▸ **Task item**:
Each line shown below should be copied exactly.

● ● ● ● ●

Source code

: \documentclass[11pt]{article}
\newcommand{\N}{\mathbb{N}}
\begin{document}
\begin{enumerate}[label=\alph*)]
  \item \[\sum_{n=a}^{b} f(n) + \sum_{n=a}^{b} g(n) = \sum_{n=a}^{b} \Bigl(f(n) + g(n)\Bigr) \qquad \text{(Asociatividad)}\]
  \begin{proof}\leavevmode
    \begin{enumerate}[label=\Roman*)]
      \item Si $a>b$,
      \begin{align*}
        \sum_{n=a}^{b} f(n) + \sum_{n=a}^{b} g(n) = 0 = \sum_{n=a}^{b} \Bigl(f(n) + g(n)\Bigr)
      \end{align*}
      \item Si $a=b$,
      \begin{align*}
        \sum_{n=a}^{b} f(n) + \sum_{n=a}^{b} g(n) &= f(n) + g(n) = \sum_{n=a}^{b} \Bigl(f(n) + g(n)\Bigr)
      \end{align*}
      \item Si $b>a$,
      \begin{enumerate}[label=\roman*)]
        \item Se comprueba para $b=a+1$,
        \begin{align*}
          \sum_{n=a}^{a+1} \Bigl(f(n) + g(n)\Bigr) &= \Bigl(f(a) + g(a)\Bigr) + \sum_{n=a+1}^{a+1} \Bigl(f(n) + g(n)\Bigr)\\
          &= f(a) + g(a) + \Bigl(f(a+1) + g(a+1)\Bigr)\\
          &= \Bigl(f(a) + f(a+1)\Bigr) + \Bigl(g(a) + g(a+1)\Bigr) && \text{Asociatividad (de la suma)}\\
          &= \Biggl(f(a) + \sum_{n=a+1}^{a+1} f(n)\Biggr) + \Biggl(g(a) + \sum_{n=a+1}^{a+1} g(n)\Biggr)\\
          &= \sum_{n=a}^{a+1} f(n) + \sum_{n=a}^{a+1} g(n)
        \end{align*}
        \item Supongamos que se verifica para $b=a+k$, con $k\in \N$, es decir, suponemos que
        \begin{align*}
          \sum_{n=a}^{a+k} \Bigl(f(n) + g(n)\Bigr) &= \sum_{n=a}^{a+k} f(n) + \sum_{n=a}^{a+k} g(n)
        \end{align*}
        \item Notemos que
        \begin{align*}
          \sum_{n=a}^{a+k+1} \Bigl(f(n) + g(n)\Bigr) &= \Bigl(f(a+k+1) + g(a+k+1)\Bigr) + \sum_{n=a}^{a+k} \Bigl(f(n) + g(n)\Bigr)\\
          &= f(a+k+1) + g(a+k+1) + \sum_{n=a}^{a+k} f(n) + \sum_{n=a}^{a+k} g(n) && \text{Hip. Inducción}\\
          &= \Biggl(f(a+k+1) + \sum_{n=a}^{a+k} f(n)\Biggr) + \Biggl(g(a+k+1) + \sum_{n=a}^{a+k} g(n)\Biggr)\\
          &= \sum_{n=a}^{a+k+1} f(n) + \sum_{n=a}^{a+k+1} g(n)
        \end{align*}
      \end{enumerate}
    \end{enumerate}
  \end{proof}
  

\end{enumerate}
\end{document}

● ● ● ● ●

▸ **Task solution**:
Source code

: \documentclass[11pt]{article}
\newcommand{\N}{\mathbb{N}}
\begin{document}
\begin{enumerate}[label=\alph*)]
  \item \[\sum_{n=a}^{b} f(n) + \sum_{n=a}^{b} g(n) = \sum_{n=a}^{b} \Bigl(f(n) + g(n)\Bigr) \qquad \text{(Asociatividad)}\]
  \begin{proof}\leavevmode
    \begin{enumerate}[label=\Roman*)]
      \item Si $a>b$,
      \begin{align*}
        \sum_{n=a}^{b} f(n) + \sum_{n=a}^{b} g(n) = 0 = \sum_{n=a}^{b} \Bigl(f(n) + g(n)\Bigr)
      \end{align*}
      \item Si $a=b$,
      \begin{align*}
        \sum_{n=a}^{b} f(n) + \sum_{n=a}^{b} g(n) &= f(n) + g(n) = \sum_{n=a}^{b} \Bigl(f(n) + g(n)\Bigr)
      \end{align*}
      \item Si $b>a$,
      \begin{enumerate}[label=\roman*)]
        \item Se comprueba para $b=a+1$,
        \begin{align*}
          \sum_{n=a}^{a+1} \Bigl(f(n) + g(n)\Bigr) &= \Bigl(f(a) + g(a)\Bigr) + \sum_{n=a+1}^{a+1} \Bigl(f(n) + g(n)\Bigr)\\
          &= f(a) + g(a) + \Bigl(f(a+1) + g(a+1)\Bigr)\\
          &= \Bigl(f(a) + f(a+1)\Bigr) + \Bigl(g(a) + g(a+1)\Bigr) && \text{Asociatividad (de la suma)}\\
          &= \Biggl(f(a) + \sum_{n=a+1}^{a+1} f(n)\Biggr) + \Biggl(g(a) + \sum_{n=a+1}^{a+1} g(n)\Biggr)\\
          &= \sum_{n=a}^{a+1} f(n) + \sum_{n=a}^{a+1} g(n)
        \end{align*}
        \item Supongamos que se verifica para $b=a+k$, con $k\in \N$, es decir, suponemos que
        \begin{align*}
          \sum_{n=a}^{a+k} \Bigl(f(n) + g(n)\Bigr) &= \sum_{n=a}^{a+k} f(n) + \sum_{n=a}^{a+k} g(n)
        \end{align*}
        \item Notemos que
        \begin{align*}
          \sum_{n=a}^{a+k+1} \Bigl(f(n) + g(n)\Bigr) &= \Bigl(f(a+k+1) + g(a+k+1)\Bigr) + \sum_{n=a}^{a+k} \Bigl(f(n) + g(n)\Bigr)\\
          &= f(a+k+1) + g(a+k+1) + \sum_{n=a}^{a+k} f(n) + \sum_{n=a}^{a+k} g(n) && \text{Hip. Inducción}\\
          &= \Biggl(f(a+k+1) + \sum_{n=a}^{a+k} f(n)\Biggr) + \Biggl(g(a+k+1) + \sum_{n=a}^{a+k} g(n)\Biggr)\\
          &= \sum_{n=a}^{a+k+1} f(n) + \sum_{n=a}^{a+k+1} g(n)
        \end{align*}
      \end{enumerate}
    \end{enumerate}
  \end{proof}
  

\end{enumerate}
\end{document}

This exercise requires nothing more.